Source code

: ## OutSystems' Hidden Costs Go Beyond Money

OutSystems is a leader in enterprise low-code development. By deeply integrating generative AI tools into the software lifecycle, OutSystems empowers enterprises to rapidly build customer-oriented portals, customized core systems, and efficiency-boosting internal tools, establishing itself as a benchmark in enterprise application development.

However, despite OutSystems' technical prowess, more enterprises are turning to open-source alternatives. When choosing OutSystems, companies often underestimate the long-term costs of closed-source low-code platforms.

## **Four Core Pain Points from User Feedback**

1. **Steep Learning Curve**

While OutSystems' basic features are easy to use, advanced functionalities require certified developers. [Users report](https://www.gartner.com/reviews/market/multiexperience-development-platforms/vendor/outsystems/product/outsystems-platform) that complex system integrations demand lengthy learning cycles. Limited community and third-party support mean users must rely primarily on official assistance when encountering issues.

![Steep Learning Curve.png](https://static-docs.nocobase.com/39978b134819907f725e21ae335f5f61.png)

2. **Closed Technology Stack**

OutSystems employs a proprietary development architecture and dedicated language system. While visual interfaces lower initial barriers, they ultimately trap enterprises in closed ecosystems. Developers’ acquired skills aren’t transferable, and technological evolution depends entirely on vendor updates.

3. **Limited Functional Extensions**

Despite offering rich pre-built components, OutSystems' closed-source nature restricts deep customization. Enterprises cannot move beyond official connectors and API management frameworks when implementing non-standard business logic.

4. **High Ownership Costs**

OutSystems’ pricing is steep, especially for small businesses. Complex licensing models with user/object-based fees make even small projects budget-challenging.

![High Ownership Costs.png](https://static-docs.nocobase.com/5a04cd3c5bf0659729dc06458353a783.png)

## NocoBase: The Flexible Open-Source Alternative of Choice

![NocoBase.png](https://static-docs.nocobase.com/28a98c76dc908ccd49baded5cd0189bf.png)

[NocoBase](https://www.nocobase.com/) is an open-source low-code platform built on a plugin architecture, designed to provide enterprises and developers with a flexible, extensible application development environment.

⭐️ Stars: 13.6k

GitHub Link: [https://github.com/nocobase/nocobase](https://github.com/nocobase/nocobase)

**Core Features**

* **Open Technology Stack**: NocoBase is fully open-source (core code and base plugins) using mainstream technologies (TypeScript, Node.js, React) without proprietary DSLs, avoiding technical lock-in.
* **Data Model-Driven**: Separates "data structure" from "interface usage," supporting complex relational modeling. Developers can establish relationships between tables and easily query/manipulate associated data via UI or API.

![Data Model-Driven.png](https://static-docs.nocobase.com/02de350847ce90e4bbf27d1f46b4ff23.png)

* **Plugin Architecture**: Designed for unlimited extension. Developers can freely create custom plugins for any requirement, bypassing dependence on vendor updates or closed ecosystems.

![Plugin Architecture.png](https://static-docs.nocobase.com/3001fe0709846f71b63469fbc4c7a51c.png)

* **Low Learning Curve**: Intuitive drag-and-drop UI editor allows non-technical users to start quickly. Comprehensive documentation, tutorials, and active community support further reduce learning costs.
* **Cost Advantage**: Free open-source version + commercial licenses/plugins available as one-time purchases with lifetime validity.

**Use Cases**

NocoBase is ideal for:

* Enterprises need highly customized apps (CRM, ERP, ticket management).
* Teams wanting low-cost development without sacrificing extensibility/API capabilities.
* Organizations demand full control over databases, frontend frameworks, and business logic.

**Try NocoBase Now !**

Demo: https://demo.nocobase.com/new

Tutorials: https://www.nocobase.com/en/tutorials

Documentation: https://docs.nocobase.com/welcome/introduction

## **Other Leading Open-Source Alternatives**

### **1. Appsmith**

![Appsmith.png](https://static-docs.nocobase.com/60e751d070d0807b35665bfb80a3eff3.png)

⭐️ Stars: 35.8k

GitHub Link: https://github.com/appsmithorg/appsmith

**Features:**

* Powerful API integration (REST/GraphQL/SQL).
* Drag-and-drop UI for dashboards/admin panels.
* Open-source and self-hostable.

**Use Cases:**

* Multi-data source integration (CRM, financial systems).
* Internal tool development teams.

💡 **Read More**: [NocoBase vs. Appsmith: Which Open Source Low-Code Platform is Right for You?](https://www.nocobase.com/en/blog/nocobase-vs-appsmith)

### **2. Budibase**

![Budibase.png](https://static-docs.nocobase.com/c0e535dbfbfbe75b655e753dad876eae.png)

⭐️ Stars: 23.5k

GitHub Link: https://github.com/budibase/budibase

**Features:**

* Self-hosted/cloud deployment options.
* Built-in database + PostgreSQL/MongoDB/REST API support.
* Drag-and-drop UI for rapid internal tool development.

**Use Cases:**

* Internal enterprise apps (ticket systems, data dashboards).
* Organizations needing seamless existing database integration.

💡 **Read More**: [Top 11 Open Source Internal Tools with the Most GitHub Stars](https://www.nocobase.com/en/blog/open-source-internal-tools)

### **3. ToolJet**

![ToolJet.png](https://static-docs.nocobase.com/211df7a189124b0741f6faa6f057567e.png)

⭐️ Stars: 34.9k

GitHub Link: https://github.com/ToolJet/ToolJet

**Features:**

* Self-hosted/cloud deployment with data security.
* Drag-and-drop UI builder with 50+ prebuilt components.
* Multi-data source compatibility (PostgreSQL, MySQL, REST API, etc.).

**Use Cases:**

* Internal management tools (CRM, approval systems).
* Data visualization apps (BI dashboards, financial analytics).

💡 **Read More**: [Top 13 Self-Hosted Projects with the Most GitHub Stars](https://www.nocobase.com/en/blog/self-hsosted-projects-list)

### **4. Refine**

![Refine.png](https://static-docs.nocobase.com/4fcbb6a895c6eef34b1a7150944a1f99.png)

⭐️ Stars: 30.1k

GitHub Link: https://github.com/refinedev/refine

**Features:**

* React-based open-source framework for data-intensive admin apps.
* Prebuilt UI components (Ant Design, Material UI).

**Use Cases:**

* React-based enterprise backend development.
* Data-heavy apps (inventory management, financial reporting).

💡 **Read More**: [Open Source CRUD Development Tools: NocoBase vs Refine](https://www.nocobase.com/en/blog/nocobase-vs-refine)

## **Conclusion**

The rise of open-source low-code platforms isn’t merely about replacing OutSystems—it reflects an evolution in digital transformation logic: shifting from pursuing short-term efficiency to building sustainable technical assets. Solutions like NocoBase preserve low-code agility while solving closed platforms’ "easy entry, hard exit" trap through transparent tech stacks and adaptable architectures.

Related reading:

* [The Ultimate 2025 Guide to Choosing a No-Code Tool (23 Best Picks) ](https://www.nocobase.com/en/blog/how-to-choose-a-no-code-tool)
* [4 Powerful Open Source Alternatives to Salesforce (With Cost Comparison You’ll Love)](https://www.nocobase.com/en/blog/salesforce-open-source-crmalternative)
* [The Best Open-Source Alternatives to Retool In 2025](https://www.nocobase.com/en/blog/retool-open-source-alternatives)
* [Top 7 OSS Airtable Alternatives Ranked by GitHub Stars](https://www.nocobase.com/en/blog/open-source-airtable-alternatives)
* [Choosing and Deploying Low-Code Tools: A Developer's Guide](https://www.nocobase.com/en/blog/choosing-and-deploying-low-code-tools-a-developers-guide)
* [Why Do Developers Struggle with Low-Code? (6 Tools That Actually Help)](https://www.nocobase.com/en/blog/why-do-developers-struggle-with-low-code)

- - - - - - -

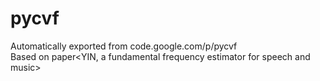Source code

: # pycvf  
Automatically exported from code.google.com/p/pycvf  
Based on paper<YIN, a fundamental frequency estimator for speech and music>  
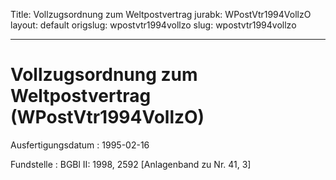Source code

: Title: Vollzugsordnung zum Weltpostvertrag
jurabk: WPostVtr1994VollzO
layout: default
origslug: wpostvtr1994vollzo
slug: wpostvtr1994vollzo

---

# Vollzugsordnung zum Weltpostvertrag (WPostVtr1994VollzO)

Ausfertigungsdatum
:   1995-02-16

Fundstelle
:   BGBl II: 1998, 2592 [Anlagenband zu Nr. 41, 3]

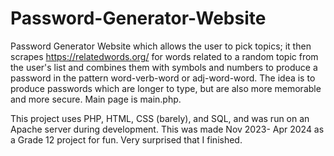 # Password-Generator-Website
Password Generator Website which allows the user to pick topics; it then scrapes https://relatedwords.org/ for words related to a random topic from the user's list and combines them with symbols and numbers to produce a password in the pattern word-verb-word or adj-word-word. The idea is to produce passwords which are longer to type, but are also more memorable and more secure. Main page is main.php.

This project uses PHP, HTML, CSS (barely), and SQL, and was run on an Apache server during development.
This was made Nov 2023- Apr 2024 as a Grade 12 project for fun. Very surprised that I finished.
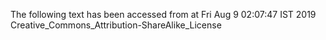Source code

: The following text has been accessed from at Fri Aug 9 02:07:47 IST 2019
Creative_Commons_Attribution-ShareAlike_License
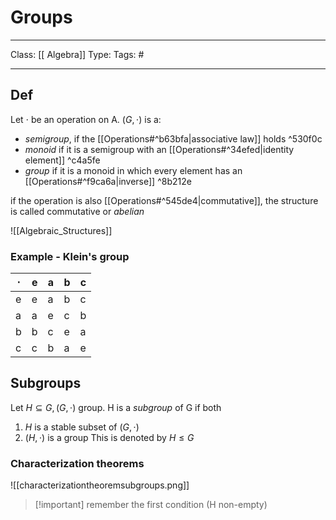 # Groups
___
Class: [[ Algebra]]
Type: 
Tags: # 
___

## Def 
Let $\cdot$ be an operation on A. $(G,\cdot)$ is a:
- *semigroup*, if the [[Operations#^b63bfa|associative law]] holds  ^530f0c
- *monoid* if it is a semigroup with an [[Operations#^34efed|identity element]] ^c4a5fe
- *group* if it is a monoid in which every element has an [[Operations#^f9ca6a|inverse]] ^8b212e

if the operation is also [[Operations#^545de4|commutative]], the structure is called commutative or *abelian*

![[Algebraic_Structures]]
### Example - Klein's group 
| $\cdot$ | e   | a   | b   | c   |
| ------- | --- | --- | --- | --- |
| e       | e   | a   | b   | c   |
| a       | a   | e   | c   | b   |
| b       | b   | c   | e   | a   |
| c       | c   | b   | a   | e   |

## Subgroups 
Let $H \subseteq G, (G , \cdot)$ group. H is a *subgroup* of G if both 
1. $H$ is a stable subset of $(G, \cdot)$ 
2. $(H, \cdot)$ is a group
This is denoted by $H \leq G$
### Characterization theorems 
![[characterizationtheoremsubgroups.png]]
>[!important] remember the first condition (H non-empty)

- - - - - - -

## Task
In the listing, find all lines with the string "Operations" and copy them.

## Exercise answer
- *semigroup*, if the [[Operations#^b63bfa|associative law]] holds  ^530f0c
- *monoid* if it is a semigroup with an [[Operations#^34efed|identity element]] ^c4a5fe
- *group* if it is a monoid in which every element has an [[Operations#^f9ca6a|inverse]] ^8b212e
if the operation is also [[Operations#^545de4|commutative]], the structure is called commutative or *abelian*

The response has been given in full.